Items from a data source
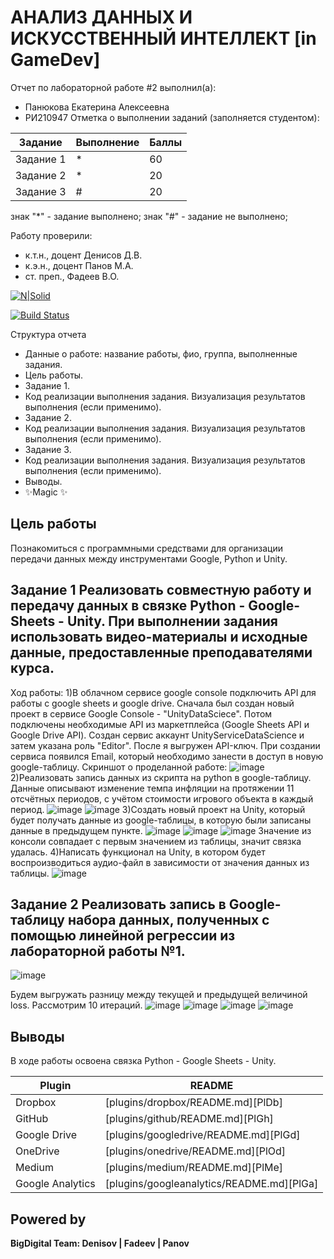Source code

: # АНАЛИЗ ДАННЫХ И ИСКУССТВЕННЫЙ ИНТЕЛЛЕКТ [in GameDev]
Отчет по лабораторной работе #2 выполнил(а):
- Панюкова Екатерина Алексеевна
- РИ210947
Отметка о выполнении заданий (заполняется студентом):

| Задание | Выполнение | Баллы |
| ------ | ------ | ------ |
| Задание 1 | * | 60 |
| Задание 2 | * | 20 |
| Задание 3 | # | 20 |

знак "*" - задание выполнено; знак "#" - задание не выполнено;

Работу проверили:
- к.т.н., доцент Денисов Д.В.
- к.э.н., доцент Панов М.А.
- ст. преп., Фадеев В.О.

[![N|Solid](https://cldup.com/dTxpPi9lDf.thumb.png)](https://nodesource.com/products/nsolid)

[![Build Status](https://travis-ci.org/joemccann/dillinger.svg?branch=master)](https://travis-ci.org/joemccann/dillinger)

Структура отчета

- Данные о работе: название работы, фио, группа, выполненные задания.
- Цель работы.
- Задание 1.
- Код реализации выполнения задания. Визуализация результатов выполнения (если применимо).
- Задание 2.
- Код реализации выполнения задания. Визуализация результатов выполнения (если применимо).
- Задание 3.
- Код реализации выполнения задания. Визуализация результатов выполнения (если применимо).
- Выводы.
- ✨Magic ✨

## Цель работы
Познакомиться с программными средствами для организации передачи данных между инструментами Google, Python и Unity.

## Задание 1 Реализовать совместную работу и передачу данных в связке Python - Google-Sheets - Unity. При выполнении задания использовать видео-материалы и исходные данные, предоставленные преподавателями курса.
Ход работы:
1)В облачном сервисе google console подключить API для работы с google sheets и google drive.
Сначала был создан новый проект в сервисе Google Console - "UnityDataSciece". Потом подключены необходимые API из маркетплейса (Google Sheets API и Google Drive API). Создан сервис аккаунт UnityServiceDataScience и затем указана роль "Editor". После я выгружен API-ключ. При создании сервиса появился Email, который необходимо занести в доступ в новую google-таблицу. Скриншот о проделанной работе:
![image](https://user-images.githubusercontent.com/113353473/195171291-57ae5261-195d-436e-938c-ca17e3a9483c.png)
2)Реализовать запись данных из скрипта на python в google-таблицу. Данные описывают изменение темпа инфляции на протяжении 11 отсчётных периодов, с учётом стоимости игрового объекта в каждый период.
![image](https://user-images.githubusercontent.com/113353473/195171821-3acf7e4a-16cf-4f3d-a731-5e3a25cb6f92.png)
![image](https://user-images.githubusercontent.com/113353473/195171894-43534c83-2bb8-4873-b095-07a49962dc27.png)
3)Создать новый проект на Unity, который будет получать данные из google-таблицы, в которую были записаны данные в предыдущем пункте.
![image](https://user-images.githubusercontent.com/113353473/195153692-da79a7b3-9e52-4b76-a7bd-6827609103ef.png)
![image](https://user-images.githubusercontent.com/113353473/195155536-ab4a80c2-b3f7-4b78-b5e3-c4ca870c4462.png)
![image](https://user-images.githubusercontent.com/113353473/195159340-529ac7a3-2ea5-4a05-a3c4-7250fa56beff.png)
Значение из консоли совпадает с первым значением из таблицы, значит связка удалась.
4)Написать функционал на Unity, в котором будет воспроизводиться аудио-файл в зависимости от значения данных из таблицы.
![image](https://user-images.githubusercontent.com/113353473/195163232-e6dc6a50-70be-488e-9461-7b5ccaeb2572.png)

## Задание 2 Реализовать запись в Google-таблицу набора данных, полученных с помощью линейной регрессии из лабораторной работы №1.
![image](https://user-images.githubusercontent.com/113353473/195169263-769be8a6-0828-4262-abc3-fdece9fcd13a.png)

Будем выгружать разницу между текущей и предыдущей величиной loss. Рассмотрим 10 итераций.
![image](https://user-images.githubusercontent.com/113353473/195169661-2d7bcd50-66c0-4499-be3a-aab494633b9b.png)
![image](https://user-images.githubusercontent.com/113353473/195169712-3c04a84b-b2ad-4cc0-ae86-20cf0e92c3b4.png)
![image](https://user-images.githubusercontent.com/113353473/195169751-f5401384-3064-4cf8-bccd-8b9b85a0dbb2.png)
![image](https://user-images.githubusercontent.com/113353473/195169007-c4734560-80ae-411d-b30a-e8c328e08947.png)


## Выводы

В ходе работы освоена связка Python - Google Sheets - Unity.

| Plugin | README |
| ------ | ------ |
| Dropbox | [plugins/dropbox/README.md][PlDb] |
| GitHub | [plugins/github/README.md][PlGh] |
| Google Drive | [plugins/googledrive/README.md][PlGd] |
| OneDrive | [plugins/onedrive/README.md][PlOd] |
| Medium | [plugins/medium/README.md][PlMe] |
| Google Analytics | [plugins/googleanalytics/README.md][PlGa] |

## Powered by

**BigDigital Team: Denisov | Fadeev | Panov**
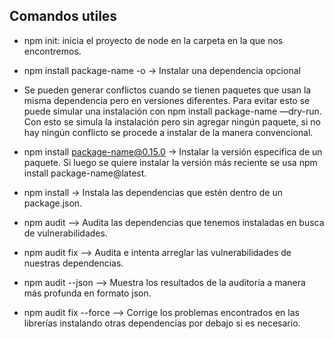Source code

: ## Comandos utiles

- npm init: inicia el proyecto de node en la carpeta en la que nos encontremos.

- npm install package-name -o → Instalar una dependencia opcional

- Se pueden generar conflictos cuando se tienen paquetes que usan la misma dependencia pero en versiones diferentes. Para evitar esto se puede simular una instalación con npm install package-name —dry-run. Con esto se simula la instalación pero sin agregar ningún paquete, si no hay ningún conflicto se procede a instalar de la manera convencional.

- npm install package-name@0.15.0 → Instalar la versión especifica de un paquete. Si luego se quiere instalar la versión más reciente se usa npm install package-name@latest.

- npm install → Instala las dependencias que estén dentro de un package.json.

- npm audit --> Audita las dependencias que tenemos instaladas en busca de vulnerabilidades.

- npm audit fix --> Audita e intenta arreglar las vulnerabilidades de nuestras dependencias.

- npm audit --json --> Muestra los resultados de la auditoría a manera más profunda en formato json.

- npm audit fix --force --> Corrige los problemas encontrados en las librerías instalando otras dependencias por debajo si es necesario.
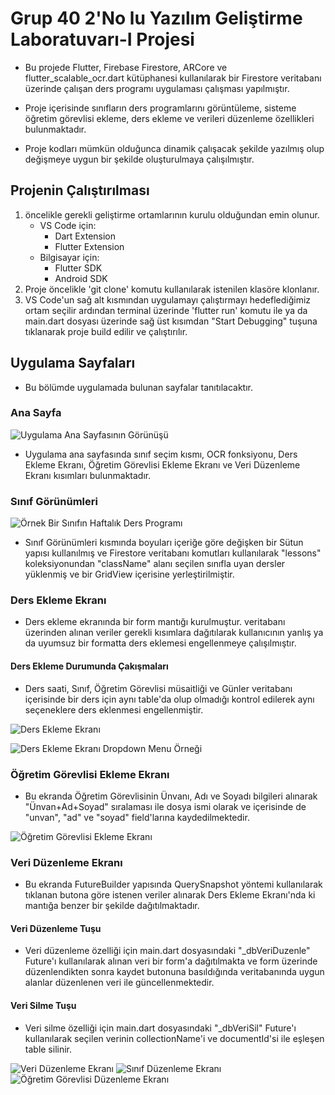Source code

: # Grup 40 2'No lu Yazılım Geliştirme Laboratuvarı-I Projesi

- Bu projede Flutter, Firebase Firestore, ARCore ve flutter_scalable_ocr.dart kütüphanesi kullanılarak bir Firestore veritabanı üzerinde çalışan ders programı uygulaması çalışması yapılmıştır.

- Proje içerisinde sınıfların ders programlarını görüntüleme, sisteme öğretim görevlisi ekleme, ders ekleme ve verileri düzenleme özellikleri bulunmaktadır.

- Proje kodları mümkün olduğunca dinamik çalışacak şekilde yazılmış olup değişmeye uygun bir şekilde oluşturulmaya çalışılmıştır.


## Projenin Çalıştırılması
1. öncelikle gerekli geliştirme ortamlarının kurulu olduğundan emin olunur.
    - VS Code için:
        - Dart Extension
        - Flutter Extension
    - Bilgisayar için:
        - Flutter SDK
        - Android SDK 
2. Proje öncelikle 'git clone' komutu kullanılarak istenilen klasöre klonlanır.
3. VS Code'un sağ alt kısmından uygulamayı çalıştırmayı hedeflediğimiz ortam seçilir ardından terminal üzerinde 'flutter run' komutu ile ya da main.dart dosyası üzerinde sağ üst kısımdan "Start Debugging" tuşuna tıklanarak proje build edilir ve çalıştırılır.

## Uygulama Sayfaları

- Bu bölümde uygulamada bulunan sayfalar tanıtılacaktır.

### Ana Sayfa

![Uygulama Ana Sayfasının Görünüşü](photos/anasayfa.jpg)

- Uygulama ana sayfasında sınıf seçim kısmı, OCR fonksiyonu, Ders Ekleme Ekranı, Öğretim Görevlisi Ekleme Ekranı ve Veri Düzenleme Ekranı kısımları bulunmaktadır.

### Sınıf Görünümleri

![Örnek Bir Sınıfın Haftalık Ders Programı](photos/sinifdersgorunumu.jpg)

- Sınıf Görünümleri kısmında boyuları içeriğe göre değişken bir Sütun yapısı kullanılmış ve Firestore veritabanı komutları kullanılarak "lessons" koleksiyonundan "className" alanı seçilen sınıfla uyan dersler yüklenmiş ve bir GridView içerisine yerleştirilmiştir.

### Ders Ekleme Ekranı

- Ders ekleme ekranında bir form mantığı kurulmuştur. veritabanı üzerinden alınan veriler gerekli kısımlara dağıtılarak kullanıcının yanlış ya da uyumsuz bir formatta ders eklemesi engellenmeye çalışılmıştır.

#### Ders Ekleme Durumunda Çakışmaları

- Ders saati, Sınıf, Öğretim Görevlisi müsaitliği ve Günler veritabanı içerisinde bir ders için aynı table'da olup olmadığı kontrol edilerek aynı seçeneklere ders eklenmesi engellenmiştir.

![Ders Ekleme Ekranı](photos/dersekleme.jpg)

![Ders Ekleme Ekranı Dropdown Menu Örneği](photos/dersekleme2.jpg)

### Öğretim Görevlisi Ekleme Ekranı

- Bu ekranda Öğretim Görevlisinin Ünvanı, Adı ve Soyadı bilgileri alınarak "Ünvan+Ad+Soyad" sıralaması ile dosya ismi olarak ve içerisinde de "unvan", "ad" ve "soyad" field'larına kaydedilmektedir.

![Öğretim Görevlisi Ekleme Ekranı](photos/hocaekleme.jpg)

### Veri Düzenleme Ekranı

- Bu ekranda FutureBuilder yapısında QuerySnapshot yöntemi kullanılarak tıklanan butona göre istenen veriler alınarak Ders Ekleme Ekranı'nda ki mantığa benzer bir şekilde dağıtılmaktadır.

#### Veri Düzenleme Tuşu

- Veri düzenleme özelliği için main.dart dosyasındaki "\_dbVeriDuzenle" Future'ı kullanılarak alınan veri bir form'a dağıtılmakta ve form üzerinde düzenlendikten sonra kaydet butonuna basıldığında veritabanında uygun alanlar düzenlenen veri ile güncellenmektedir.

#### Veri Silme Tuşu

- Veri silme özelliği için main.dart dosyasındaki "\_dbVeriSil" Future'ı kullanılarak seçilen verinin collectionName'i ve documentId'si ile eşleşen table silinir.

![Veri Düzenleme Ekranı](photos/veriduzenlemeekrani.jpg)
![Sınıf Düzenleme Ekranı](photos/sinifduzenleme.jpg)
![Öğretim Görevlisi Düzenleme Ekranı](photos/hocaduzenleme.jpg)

### Work to complete
Count of lines that include "paquete" in the records above: write that value only.

### Task solution
2